I'm doing well, mostly fighting hairdressers over trims and by microdusting it myself I've lost some length....just not straight growth, but I've got my regimen down and I think I am pushing past my plateau.

Sylver2---any suggestions for pushing past the APL-BSL plateau?


----------



## Supergirl (Jun 21, 2009)

kami11213 said:


> So I relaxed this wknd and my progress is in my siggy... I'm slowly creeping towards WL... but I'm definitely claiming MBL!



and it's HEALTHY MBL too  Your ends look great, keep up the good work my darling.


----------



## jahzyira (Jun 21, 2009)

4a/b Jackedlaxed here. Just made it to mbl back in april.... Currently wigging it for the summer in an attempt to reach waistlength.


----------



## kami11213 (Jun 21, 2009)

PGirl said:


> Anyone remember SparklingFlame. I haven't seen her in a while. I know she's a 4 and I think she's BsL and Relaxed.


 
Her hair is gorgeous


----------



## gissellr78 (Jun 21, 2009)

I am 4a relaxed..midback


----------



## flyygirlll2 (Jun 21, 2009)

Hello, I don't post often but I'm a 4a/b relaxed MBL checking in. sorry I have'nt updated pics in a while, but I would have been WL by now if it were'nt for my frequent trims.


----------



## pri (Jun 21, 2009)

All of you are very inspirational! Keep the checking in coming please


----------



## KiniKakes (Jun 22, 2009)

hey sylver! i just voted. 4a mbl


----------



## Traycee (Jun 22, 2009)

sylver2 said:


> Thanks. *i think hair type plays a big role in growth & retaining length*. Its rare that i have seen chemically relaxed hair that is a type 4 only.. past bra strap. no 3's.
> just straight type 4ish. wanted to find these ladies and see their regimens and pics and show others it can be done on our type hair even though it's chemically relaxed and not natural.


 
Hey Sylver2...Checkin in for you...I don't think our hair grows in slower...But retainment is the real problem...The tighter the coil the harder to keep moisture and avoid breakage....Once you figure out how to retain length its smooth sailing in your journey..

I would love to see the numbers change one day


----------



## Traycee (Jun 22, 2009)

Oh I forgot Im 4a/b mostly 4b...But I have been looking at the new hair charts and some of them say I'm 4z


----------



## BeautifulFlower (Jun 22, 2009)

I voted. 4a BSL (longest layer).
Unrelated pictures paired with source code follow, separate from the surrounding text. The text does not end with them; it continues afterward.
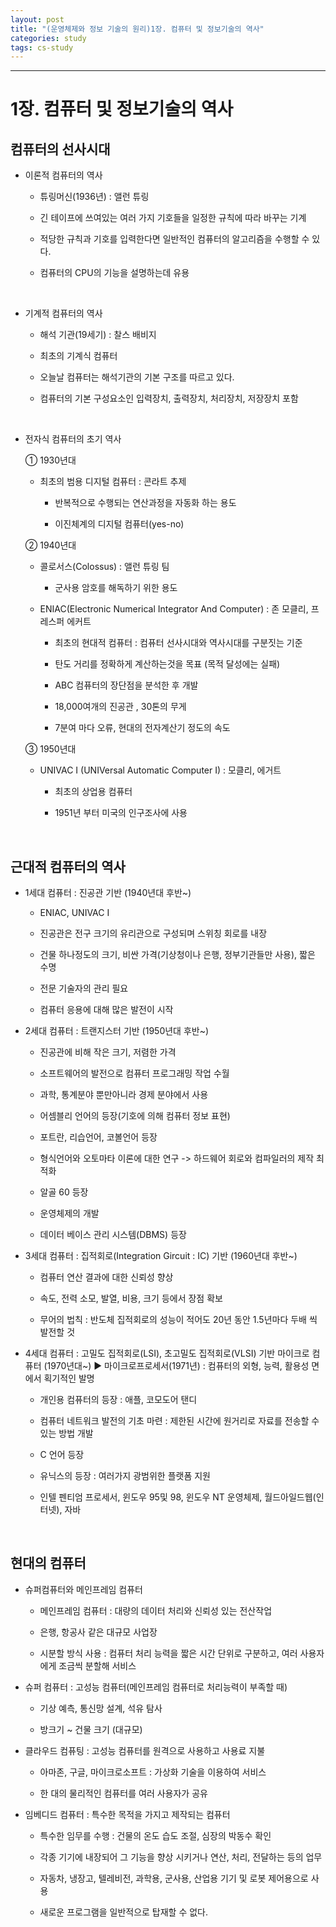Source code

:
 ```yaml
---
layout: post
title: "(운영체제와 정보 기술의 원리)1장. 컴퓨터 및 정보기술의 역사"
categories: study
tags: cs-study
---
```


---
# 1장. 컴퓨터 및 정보기술의 역사

## 컴퓨터의 선사시대

 - 이론적 컴퓨터의 역사
   - 튜링머신(1936년)  : 앨런 튜링

   - 긴 테이프에 쓰여있는 여러 가지 기호들을 일정한 규칙에 따라 바꾸는 기계

   - 적당한 규칙과 기호를 입력한다면 일반적인 컴퓨터의 알고리즘을 수행할 수 있다.

   - 컴퓨터의 CPU의 기능을 설명하는데 유용

<br>

 - 기계적 컴퓨터의 역사
   - 해석 기관(19세기) : 찰스 배비지

   - 최초의 기계식 컴퓨터

   - 오늘날 컴퓨터는 해석기관의 기본 구조를 따르고 있다.

   - 컴퓨터의 기본 구성요소인 입력장치, 출력장치, 처리장치, 저장장치 포함

 <br>

 - 전자식 컴퓨터의 초기 역사

   ① 1930년대

   - 최초의 범용 디지털 컴퓨터 : 콘라트 추제

        - 반복적으로 수행되는 연산과정을 자동화 하는 용도

        - 이진체계의 디지털 컴퓨터(yes-no) 

 

   ② 1940년대 

   - 콜로서스(Colossus) : 앨런 튜링 팀 

        - 군사용 암호를 해독하기 위한 용도

   - ENIAC(Electronic Numerical Integrator And Computer) : 존 모클리, 프레스퍼 에커트

        - 최초의 현대적 컴퓨터 : 컴퓨터 선사시대와 역사시대를 구분짓는 기준

        - 탄도 거리를 정확하게 계산하는것을 목표 (목적 달성에는 실패)

        - ABC 컴퓨터의 장단점을 분석한 후 개발 

        - 18,000여개의 진공관 , 30톤의 무게

        - 7분여 마다 오류, 현대의 전자계산기 정도의 속도

 

   ③ 1950년대

   - UNIVAC I (UNIVersal Automatic Computer I) : 모클리, 에거트

        - 최초의 상업용 컴퓨터

        - 1951년 부터 미국의 인구조사에 사용

 <br>

## 근대적 컴퓨터의 역사
 - 1세대 컴퓨터 : 진공관 기반 (1940년대 후반~)
    -  ENIAC, UNIVAC I

    - 진공관은 전구 크기의 유리관으로 구성되며 스위칭 회로를 내장

    - 건물 하나정도의 크기, 비싼 가격(기상청이나 은행, 정부기관들만 사용), 짧은 수명

    - 전문 기술자의 관리 필요

    - 컴퓨터 응용에 대해 많은 발전이 시작

 

 - 2세대 컴퓨터 : 트랜지스터 기반 (1950년대 후반~)
    - 진공관에 비해 작은 크기, 저렴한 가격

    - 소프트웨어의 발전으로 컴퓨터 프로그래밍 작업 수월

    - 과학, 통계분야 뿐만아니라 경제 분야에서 사용

    - 어셈블리 언어의 등장(기호에 의해 컴퓨터 정보 표현)

    - 포트란, 리습언어, 코볼언어 등장

    - 형식언어와 오토마타 이론에 대한 연구 -> 하드웨어 회로와 컴파일러의 제작 최적화

    - 알골 60 등장

    - 운영체제의 개발 

    - 데이터 베이스 관리 시스템(DBMS) 등장

 

 - 3세대 컴퓨터 : 집적회로(Integration Gircuit : IC) 기반 (1960년대 후반~)
    - 컴퓨터 연산 결과에 대한 신뢰성 향상

    - 속도, 전력 소모, 발열, 비용, 크기 등에서 장점 확보

    - 무어의 법칙 : 반도체 집적회로의 성능이 적어도 20년 동안 1.5년마다 두배 씩 발전할 것

 

 - 4세대 컴퓨터 : 고밀도 집적회로(LSI), 초고밀도 집적회로(VLSI) 기반 마이크로 컴퓨터 (1970년대~)
  ▶ 마이크로프로세서(1971년) : 컴퓨터의 외형, 능력, 활용성 면에서 획기적인 발명

    - 개인용 컴퓨터의 등장 : 애플, 코모도어 탠디

    - 컴퓨터 네트워크 발전의 기초 마련 : 제한된 시간에 원거리로 자료를 전송할 수 있는 방법 개발

    - C 언어 등장

    - 유닉스의 등장 : 여러가지 광범위한 플랫폼 지원

    - 인텔 펜티엄 프로세서, 윈도우 95및 98, 윈도우 NT 운영체제, 월드아일드웹(인터넷), 자바

 <br>

## 현대의 컴퓨터
 - 슈퍼컴퓨터와 메인프레임 컴퓨터
    - 메인프레임 컴퓨터 : 대량의 데이터 처리와 신뢰성 있는 전산작업

   - 은행, 항공사 같은 대규모 사업장

   - 시분할 방식 사용 : 컴퓨터 처리 능력을 짧은 시간 단위로 구분하고, 여러 사용자에게 조금씩 분할해 서비스

 

  - 슈퍼 컴퓨터 : 고성능 컴퓨터(메인프레임 컴퓨터로 처리능력이 부족할 때)

    - 기상 예측, 통신망 설계, 석유 탐사

    - 방크기 ~ 건물 크기 (대규모)

 

  - 클라우드 컴퓨팅 : 고성능 컴퓨터를 원격으로 사용하고 사용료 지불

    - 아마존, 구글, 마이크로소프트 : 가상화 기술을 이용하여 서비스

    - 한 대의 물리적인 컴퓨터를 여러 사용자가 공유


  -  임베디드 컴퓨터 : 특수한 목적을 가지고 제작되는 컴퓨터

        - 특수한 임무를 수행 : 건물의 온도 습도 조절, 심장의 박동수 확인

        - 각종 기기에 내장되어 그 기능을 향상 시키거나 연산, 처리, 전달하는 등의 업무

        - 자동차, 냉장고, 텔레비전, 과학용, 군사용, 산업용 기기 및 로봇 제어용으로 사용

        - 새로운 프로그램을 일반적으로 탑재할 수 없다.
I hope to be in the MBL/WSL ranks soon.


----------



## Melissa-jane (Jun 22, 2009)

hairdrama:{ said:


> Hi silver , love your update!
> 
> I was grazing MBL this weekend but went back to BSL after a much needed trim .
> 
> Here's the before and after:




so inspiring, love your hair beautiful


----------



## leona2025 (Jun 22, 2009)

I'm 4a and b. I'm on my way to WL and then TBL. I got about 3 or 4 or 5 inches to WL. I am in need of a good trim though.


----------



## Melissa-jane (Jun 22, 2009)

sylver2 said:


> Thanks.  i think hair type plays a big role in growth & retaining length.  Its rare that i have seen chemically relaxed hair that is a type 4 only.. past bra strap. no 3's.
> just straight type 4ish.  wanted to find these ladies and see their regimens and pics and show others it can be done on our type hair even though it's chemically relaxed and not natural.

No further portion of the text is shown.